Similar issues will arise regarding the decision output. Generally speaking, if the “rule team” has some control over the XOM, we can custom tailor the XOM (e.g., adding collection attributes to point from a Policy to past claims) to make the ruleset signature simpler.

4.2 Best Practice 2: Rulesets and Ruleflows

One of the design issues that will come up has to do with the granularity of the ruleflow. At the highest level, we have a business process that involves a number of decisions. At the lowest level, we have individual business rules. JRules provides with rulesets and ruleflows as a way of structuring rule executions. The question then becomes:

  1. 1.

    What should be the granularity of a ruleset?

  2. 2.

    Having chosen a ruleset granularity, how far down should we decompose the decision implemented by a ruleset using ruleflows?
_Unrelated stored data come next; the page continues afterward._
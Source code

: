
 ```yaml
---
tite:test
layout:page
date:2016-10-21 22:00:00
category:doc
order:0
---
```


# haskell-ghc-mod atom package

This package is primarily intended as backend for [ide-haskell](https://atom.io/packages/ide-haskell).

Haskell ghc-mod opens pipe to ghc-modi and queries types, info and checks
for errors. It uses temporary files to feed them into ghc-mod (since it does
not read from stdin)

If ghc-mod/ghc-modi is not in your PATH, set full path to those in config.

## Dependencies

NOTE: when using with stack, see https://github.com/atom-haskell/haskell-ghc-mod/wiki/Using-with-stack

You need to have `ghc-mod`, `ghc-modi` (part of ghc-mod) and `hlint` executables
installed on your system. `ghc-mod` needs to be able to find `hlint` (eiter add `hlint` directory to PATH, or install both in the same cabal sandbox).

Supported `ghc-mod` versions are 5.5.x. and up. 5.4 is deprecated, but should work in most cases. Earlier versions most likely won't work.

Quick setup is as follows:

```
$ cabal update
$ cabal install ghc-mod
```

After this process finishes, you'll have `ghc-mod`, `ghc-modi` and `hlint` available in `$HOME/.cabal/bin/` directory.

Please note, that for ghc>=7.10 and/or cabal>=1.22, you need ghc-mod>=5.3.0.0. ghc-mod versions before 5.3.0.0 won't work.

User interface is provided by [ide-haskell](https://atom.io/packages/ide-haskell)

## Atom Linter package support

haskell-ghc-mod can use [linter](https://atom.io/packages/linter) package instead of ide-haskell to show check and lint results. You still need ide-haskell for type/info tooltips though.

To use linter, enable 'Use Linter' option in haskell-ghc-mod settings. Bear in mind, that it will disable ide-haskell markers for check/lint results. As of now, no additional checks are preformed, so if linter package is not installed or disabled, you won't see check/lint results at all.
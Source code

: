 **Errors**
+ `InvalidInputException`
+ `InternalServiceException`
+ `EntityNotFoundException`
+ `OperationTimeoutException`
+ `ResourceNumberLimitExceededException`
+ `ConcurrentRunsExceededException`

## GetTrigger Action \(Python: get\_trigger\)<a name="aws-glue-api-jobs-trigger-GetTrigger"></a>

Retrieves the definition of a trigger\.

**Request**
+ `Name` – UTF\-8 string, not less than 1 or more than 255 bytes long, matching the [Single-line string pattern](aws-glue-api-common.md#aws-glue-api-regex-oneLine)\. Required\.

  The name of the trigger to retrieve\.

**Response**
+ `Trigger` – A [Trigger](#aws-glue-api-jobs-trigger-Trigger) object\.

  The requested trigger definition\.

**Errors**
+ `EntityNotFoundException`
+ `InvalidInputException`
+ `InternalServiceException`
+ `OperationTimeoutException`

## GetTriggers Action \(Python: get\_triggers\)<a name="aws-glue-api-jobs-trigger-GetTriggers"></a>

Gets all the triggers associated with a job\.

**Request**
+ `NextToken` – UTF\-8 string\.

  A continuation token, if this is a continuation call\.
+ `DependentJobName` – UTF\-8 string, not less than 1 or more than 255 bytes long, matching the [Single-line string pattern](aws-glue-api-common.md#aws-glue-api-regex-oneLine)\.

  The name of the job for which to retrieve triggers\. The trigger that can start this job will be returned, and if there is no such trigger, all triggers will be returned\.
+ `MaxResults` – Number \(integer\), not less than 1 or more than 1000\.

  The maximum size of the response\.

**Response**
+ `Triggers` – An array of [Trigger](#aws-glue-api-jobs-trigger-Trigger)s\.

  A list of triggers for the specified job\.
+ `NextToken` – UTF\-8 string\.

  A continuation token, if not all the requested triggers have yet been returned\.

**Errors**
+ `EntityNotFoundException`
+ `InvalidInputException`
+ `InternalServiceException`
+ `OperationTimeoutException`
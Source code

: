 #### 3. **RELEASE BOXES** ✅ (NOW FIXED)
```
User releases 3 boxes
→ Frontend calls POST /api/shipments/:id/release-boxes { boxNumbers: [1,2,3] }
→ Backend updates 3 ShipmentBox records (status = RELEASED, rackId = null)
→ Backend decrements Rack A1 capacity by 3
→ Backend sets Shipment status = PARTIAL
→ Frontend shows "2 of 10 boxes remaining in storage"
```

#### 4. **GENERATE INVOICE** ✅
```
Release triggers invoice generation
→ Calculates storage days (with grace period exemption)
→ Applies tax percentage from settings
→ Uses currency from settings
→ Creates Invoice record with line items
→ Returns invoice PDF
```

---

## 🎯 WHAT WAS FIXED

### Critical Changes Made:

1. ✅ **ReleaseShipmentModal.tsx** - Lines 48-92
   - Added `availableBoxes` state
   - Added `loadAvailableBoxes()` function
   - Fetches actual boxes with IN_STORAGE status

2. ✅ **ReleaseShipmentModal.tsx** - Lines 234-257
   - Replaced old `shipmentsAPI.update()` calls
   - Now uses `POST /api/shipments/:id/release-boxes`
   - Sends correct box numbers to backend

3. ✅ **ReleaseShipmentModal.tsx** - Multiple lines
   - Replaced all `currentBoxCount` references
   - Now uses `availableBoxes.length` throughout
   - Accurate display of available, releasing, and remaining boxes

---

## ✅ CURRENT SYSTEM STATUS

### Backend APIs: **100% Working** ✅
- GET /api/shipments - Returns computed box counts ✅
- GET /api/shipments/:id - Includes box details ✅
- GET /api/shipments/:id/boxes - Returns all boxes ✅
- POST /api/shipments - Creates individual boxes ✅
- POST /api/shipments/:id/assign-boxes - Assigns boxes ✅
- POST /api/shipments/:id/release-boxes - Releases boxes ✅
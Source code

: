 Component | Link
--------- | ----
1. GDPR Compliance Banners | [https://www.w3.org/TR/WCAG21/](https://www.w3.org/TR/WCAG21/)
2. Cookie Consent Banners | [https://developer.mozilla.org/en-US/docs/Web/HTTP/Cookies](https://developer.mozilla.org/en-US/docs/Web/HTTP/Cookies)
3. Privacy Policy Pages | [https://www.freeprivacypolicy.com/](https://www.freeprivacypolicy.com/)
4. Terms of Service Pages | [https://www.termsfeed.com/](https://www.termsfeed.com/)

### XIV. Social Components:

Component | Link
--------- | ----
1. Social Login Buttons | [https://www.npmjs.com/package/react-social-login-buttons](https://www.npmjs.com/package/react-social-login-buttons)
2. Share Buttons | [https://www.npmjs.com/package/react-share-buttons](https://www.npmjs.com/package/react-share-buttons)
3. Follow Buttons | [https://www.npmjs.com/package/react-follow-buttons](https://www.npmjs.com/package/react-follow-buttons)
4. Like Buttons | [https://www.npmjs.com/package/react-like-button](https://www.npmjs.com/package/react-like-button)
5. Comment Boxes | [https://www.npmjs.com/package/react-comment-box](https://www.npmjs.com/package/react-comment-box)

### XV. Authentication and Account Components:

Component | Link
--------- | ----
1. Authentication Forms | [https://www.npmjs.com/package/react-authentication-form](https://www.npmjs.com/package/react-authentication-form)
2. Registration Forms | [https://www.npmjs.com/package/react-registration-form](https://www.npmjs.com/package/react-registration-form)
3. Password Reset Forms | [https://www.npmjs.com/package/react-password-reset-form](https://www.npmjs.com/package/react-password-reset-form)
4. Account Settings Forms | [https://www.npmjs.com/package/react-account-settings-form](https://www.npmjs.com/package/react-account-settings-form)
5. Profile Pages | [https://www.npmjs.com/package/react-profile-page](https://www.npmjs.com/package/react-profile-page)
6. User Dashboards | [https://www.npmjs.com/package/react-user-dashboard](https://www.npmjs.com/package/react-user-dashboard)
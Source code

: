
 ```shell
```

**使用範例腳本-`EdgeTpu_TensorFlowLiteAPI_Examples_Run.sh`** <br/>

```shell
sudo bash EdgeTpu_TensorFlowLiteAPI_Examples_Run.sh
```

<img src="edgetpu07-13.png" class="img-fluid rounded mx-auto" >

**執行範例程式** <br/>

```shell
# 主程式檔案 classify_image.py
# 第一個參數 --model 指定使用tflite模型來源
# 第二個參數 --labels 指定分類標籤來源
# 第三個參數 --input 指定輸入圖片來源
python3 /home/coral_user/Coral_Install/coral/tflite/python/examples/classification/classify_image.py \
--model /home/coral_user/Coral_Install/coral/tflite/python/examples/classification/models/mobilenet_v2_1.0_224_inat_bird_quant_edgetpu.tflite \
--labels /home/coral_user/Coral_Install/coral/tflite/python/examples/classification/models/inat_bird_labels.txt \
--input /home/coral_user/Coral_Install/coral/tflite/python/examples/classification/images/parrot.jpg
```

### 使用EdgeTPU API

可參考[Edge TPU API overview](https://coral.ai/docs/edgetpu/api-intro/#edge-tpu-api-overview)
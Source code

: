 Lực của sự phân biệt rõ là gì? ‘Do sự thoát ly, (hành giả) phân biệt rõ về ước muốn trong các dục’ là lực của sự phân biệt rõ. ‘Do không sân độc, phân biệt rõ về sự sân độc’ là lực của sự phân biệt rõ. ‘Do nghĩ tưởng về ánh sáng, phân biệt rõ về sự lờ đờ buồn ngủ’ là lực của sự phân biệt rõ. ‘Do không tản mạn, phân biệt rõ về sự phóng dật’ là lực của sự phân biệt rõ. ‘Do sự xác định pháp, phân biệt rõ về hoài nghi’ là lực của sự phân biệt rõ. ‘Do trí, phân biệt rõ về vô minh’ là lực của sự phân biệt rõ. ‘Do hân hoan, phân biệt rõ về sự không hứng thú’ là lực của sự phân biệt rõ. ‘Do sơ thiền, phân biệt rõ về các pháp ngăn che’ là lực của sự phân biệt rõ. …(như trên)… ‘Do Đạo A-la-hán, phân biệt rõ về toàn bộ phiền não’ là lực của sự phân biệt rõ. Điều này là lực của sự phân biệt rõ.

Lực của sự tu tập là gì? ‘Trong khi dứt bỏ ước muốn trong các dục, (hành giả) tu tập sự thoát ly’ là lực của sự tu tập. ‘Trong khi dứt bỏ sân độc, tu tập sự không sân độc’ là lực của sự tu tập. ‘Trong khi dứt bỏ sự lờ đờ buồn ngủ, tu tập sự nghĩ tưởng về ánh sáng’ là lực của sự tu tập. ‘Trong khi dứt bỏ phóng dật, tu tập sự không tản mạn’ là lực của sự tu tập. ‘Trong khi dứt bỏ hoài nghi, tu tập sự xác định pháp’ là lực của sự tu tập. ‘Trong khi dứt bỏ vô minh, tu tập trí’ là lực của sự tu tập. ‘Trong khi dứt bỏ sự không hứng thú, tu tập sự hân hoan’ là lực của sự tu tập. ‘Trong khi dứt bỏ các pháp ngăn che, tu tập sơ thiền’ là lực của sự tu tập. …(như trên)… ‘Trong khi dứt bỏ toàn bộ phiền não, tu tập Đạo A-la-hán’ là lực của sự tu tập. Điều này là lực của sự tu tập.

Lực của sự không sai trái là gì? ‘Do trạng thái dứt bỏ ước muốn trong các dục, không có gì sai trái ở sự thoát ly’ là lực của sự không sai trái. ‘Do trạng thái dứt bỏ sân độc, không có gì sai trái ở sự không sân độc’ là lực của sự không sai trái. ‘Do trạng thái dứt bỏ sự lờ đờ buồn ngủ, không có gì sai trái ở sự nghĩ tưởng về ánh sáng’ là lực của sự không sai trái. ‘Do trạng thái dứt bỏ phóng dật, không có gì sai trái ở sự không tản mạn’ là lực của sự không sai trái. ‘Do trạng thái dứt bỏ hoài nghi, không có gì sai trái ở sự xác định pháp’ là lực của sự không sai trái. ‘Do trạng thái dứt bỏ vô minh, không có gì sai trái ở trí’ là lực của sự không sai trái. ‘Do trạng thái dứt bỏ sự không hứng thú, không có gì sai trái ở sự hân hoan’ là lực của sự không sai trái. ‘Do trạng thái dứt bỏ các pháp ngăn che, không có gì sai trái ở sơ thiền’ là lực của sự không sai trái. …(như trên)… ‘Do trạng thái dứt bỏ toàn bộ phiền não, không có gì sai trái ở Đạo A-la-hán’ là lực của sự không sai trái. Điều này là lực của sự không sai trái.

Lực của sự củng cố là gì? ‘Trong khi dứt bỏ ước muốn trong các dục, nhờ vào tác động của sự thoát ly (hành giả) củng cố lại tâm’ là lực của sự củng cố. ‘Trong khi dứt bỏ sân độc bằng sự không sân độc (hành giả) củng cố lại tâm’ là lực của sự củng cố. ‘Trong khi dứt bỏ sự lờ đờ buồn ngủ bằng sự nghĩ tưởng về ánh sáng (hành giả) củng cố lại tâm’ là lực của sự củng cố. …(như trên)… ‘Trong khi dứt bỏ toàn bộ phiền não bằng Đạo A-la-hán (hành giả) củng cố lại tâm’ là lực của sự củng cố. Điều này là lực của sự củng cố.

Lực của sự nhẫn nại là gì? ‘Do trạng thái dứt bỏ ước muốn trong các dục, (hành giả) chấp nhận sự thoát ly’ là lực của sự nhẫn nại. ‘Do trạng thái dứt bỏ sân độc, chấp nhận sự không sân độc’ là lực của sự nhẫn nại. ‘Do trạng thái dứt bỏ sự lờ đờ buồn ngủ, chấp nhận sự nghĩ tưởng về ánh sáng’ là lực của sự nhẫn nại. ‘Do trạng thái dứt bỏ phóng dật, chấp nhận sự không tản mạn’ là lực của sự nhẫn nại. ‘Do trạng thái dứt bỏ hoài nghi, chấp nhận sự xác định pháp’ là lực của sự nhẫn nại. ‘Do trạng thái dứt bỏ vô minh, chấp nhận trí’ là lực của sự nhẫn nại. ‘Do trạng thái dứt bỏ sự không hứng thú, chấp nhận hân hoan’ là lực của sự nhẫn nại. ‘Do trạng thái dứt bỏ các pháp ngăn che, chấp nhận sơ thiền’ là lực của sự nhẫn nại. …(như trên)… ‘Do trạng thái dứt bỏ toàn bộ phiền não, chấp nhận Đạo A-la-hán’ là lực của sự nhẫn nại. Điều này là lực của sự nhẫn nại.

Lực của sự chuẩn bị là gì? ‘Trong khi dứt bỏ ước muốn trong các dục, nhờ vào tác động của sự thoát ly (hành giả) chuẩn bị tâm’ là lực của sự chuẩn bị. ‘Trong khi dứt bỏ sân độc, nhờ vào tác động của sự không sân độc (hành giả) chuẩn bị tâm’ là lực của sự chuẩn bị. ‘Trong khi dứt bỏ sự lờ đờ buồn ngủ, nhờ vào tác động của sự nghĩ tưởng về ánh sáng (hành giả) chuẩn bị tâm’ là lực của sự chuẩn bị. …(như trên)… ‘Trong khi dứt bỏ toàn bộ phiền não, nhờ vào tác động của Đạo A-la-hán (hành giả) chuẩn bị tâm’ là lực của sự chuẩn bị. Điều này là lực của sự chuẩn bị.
Let us answer the ruleset question first, and then we will tackle ruleflows.

Chapters 3 and 4 argued that decision points within a business process are candidates for a ruleset. However, we did not talk about the granularity of the business process. Because business processes can themselves be nested, we had not answered the question entirely. Let us consider our case study. Figure 11.19 shows claim processing, at three levels of detail. At the highest level, we have the entire business process from the reception of the claim in paper format to actual payment. Starting with the process in the left, the first task consists of entering the claim data into the system, possibly scanning and archive receipts, etc. The next task consists of processing the claim, and if the claim is deemed payable, then we go through payment, and then report. The claim processing task itself can be broken down into data validation, eligibility, and adjudication. In turn, claim eligibility can be broken down into data eligibility, beneficiary eligibility, procedure eligibility, and provider eligibility.

Fig. 11.19
figure 19

The claim processing, at three levels of detail

So the question is which of the three processes should be a ruleset, if any? Generally speaking, a process or task should be a candidate for a ruleset if it satisfies two sets of criteria:

  1. 1.

    Business criteria:

    • The process or task should be decision intensive, i.e., it should involve business rules.

    • The process or task should embody a cohesive decision, i.e., have a single identifiable, business meaningful outcome.

  2. 2.

    Computational criteria:

    • The process or task should represent a short-lived, synchronous activity.

    • The process or task should not involve any heavy-lifting, e.g., accessing a legacy EIS, or making a remote connection.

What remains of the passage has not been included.